Personally, I view SRS as a component of my total portfolio of assets, alongside cash, cpf etc.

Hence my answer might be slightly "off" as I view everything in totality and plan for the "better way to allocate resources to increase overall wealth", and not just SRS alone. I mean I could, but then I would turn all my portfolios into semi clones of each other, rather than taking it overall, and I would probably pay more fees across my cash / srs / cpf ia portfolios if I paid to get the same stock in all three.

Back to the qn, with me turning 65 as my timeframe, and considering everything, I would buy stocks till the withdrawal time frame, and focus on dividend plays, and rebalancing.

  • its a super long horizon.

  • insurance I still feel iffy. With a 20+ timeframe, yes its an option. But at the same time, if I dont die by 62, I think I can build and maintain a portfolio with better XIRR vs the insurance co. If I am average, then I would probably live to 84/85, and well doesn't hurt to cater for 90 (i think govt said 1 in 5 lives past 90).

  • ssb I consider as last resort coz you will barely beat inflation with that return.

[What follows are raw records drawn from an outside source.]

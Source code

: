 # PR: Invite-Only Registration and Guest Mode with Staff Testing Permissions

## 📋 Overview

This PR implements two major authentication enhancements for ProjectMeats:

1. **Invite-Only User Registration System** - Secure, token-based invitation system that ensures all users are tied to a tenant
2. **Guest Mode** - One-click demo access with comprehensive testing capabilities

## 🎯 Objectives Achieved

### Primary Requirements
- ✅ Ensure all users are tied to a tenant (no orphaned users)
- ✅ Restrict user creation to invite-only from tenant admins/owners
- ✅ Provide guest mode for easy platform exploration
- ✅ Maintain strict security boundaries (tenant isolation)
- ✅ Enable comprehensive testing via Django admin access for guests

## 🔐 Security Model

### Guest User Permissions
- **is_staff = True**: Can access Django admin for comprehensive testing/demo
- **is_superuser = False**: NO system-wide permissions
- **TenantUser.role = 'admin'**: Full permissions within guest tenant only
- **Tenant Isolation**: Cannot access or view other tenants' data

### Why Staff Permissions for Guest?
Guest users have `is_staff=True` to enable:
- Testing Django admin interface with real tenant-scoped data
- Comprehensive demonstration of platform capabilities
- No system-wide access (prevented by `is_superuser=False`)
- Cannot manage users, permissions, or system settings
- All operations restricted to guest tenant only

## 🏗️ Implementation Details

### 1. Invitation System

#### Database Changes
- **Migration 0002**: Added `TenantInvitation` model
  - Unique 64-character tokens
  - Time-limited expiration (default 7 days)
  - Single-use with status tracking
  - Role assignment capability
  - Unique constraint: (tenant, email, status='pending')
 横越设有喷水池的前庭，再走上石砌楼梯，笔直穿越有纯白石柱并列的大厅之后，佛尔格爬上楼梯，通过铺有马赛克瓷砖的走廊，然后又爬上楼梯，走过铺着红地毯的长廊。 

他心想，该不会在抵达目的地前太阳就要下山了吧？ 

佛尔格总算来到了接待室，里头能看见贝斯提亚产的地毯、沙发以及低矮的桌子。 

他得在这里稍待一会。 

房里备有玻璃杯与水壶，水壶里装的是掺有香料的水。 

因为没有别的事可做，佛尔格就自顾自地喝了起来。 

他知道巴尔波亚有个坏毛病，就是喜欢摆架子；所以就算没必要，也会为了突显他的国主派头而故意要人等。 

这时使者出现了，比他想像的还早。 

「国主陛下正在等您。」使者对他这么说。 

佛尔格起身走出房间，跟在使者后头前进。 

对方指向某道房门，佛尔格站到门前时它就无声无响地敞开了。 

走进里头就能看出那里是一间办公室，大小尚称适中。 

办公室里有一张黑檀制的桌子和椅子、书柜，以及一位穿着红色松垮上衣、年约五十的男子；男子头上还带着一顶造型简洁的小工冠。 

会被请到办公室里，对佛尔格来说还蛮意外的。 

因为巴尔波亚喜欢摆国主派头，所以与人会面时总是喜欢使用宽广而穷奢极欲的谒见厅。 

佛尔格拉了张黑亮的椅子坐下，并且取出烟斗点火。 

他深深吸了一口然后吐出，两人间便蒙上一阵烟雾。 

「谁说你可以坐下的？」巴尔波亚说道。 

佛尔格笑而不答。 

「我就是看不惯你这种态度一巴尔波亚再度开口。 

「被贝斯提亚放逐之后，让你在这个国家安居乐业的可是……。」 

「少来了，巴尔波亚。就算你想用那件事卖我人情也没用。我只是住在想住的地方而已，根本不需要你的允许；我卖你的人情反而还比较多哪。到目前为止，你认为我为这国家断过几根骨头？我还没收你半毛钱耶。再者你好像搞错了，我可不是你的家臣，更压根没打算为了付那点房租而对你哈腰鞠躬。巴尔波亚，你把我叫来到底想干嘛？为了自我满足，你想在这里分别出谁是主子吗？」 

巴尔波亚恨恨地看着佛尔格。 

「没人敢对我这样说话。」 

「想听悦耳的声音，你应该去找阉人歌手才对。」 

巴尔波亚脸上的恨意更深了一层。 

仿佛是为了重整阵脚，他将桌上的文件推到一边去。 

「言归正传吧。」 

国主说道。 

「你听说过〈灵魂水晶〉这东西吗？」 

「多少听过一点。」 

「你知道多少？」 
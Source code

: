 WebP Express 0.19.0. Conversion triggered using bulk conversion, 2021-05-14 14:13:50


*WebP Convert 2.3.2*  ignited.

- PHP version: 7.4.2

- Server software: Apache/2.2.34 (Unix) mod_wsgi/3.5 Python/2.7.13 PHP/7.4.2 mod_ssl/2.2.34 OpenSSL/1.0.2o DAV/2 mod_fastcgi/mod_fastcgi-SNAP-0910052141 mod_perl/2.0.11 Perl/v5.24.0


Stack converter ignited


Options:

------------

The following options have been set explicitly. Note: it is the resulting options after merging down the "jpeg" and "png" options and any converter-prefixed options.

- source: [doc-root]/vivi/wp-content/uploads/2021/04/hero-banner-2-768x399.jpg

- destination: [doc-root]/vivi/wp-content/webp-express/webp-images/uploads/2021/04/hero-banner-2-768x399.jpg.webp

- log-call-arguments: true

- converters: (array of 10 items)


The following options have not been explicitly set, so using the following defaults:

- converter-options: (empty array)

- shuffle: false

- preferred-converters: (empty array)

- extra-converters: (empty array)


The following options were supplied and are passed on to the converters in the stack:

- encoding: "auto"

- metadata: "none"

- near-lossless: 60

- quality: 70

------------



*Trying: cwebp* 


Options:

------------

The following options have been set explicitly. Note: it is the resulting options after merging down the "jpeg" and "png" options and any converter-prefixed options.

Some of my other considerations from an alternative point of view:

  • my purpose in holding cash and ssb is to tide over emergencies. So they belong outside of SRS.

  • stocks that pay scrip dividends... The benefits are not immediate until sold, and you should use a longer time horizon to handle the buy / sell timings ==> these go to SRS where time is part of the equation.

  • I tend to manage my portfolio to control and produce a stable stream of dividend / interest income across the year for my cash portfolio. So quarterly dividends (feb/may/aug/nov), and those that pay in other selected pairings (mar + sep, jun + dec) tend to remain in cash. Those that dont fit my cash dividend plan, or only pay once a year => I chuck them in srs.

So my game plan for SRS:

  • go for dividend plays where possible. End goal is stocks withdrawn from srs / cpf ia, complement my cash portfolio and cpf payouts to provide me income that is ideally 80++% of my salary at retirement.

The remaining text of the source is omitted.